A few days ago I began painting this cat. I've had Balthus on my mind a lot, had my books of his art slung open all over the place on the sofa....and somehow got inspired to do the cat. I'm adhering to a Balthus-like palette (my take on it anyway)....pale greys and mauves and beige and lemon yellow....oh I love the muddy blending of his work, the lack of lines between figure and background. My friend plucked me a round-headed thistle this summer and I left it to dry in a little earthen vase. The shades of green on the leaves fascinated me...silvery blues and olive greens all on one stem...and the delicate pale mauve of the round thistle head itself...so charming. It only so happens that at the time of this painting unfolding, Scotland was going through a huge shift with the possibility of establishing independence from the UK. Having an English mother and a Scottish dad, my blood did churn in anticipation but I hadn't been so close to the core of the struggle to have a real attachment to either outcome. I found my instinct leaning toward the NO vote, not because of a liking for the status quo but because I felt the impending change would create more of a fissure and division...anyway, it's been voted on and means far more to those living their lives directly in the region. Well, it will be hard of me to look at this painting without feeling my Scottish roots tugging at me, a reminder of the time in history I chose to paint the cat and the thistle. I'm keen to finish it, but here it is so far...
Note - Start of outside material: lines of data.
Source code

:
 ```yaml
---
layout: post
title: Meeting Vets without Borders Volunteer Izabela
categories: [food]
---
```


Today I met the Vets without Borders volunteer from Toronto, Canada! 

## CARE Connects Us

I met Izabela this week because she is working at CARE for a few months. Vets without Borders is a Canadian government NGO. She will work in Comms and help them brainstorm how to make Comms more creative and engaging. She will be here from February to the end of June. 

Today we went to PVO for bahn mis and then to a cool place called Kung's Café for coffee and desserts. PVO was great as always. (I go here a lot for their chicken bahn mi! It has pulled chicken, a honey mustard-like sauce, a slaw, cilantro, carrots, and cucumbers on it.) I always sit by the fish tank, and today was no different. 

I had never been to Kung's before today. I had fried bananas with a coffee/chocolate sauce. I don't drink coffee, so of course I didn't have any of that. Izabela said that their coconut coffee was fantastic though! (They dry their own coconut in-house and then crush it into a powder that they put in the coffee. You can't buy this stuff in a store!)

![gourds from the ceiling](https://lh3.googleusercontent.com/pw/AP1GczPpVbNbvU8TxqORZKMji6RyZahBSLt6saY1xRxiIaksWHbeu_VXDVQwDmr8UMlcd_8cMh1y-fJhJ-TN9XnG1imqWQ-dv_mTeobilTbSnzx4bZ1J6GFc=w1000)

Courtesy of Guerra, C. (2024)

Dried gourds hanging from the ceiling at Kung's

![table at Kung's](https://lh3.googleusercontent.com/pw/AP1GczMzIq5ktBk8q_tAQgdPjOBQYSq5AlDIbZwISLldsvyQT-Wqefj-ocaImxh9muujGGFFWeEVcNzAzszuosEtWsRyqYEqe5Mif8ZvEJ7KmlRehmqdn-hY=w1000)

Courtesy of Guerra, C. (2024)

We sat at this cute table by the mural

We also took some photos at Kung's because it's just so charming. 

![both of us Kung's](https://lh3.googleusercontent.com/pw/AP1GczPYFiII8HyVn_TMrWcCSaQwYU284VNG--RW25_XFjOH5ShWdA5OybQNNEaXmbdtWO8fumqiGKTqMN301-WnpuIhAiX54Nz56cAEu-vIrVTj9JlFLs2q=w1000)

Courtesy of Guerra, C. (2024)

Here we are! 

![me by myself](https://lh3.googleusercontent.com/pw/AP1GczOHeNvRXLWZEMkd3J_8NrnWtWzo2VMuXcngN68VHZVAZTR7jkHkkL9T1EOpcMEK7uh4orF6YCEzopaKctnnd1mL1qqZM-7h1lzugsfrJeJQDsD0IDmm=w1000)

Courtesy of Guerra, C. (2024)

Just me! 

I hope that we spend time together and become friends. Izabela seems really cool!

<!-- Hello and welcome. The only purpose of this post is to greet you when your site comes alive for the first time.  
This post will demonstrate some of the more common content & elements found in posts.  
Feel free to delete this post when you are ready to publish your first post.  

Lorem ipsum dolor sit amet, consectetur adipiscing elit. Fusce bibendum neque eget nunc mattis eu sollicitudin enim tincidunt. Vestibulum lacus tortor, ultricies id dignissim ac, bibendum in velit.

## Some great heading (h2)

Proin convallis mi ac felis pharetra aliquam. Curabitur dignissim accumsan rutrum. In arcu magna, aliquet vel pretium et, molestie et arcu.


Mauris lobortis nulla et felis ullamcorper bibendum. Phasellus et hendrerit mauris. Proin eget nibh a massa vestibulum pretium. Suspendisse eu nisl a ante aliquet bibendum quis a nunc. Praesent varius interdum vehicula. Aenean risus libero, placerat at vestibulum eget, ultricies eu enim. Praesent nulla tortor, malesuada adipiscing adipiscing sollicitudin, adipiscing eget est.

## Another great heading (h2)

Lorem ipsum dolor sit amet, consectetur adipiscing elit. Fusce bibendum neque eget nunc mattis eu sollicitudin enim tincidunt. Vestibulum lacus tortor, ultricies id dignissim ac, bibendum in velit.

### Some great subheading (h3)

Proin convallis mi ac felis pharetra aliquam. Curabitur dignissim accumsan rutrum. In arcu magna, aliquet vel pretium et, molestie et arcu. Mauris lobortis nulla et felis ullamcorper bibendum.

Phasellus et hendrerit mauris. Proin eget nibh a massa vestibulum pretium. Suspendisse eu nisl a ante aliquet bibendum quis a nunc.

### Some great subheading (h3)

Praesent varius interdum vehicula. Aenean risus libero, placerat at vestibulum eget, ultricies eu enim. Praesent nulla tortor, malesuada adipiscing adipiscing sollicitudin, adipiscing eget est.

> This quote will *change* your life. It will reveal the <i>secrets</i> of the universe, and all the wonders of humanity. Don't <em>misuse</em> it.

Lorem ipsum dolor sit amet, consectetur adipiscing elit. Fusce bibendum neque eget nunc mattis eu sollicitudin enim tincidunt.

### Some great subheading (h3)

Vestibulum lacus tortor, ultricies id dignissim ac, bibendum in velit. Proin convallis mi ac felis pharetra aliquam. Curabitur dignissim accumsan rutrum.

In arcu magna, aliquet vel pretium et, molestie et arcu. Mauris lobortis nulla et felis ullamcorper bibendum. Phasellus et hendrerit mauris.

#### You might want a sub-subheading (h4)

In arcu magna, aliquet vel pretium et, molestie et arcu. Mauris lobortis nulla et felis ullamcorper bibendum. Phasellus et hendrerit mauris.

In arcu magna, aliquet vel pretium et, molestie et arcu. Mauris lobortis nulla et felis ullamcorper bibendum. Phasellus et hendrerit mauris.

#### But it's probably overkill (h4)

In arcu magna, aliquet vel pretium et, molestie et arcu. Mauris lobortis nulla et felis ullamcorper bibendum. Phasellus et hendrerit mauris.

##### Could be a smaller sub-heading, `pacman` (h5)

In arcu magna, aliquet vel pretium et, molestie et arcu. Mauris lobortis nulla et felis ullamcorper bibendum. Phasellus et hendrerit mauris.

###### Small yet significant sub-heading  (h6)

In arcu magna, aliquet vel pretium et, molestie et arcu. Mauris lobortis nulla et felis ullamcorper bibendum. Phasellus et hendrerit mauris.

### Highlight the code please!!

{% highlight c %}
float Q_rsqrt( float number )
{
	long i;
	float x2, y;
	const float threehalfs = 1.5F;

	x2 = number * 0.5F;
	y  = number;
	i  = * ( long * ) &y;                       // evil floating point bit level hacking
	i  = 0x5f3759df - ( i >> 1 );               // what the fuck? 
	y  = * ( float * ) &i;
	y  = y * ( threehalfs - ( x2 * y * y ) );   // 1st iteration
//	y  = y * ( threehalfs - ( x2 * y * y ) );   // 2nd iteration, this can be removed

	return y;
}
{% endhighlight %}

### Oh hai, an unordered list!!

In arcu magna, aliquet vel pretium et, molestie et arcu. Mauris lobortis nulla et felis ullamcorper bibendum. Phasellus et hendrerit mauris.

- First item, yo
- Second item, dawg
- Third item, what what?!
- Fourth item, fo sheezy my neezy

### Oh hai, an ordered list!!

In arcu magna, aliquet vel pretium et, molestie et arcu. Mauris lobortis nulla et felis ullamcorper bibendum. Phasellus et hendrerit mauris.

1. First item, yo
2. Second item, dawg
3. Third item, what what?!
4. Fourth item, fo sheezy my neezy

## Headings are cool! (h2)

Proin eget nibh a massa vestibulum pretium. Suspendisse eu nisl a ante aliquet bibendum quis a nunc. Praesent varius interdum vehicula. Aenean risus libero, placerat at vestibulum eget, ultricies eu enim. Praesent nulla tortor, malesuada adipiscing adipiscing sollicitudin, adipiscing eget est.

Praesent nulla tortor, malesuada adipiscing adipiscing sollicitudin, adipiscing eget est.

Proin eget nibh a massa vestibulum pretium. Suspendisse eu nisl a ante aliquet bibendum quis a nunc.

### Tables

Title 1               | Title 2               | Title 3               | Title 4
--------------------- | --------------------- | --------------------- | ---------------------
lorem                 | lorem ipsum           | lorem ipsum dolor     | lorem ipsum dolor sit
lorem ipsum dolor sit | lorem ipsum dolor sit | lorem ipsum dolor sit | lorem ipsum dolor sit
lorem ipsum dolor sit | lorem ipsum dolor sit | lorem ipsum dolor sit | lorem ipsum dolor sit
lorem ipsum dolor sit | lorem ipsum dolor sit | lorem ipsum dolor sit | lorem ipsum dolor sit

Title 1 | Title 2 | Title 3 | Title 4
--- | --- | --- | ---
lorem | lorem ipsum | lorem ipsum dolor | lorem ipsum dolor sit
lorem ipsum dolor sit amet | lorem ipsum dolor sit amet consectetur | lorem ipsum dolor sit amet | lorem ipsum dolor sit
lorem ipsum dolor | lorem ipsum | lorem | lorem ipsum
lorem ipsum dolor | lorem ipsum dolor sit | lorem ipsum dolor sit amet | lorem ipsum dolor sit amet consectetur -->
It's been a long drawn out summer. No rain whatsoever...and our well suddenly dried up in August. I had been frugal with water before that, but once we dried up of course I couldn't water my beloved garden anymore. The little lush green world I had nurtured so carefully fell to drought.The grass turned brown. My plants withered. We were without running water in the house for a week until our darling landlord came through for us and installed a huge cistern. Out here friends and neighbours always come to the rescue and I was able to shower down the road at H & J's house. Meanwhile I had almost killed my garden...like a bad mother abandoning her child, I turned my back on it and refused to look anymore. I stopped mowing my magical maze. I figured autumn would slowly creep in and sweep the yard with leaves and hasten in the cold winds of the turning seasons, sweeping my guilt away with it. But no, it has been hot and dry for two weeks into September. Now I open my front doors onto my panorama of neglect every morning and rush off to work.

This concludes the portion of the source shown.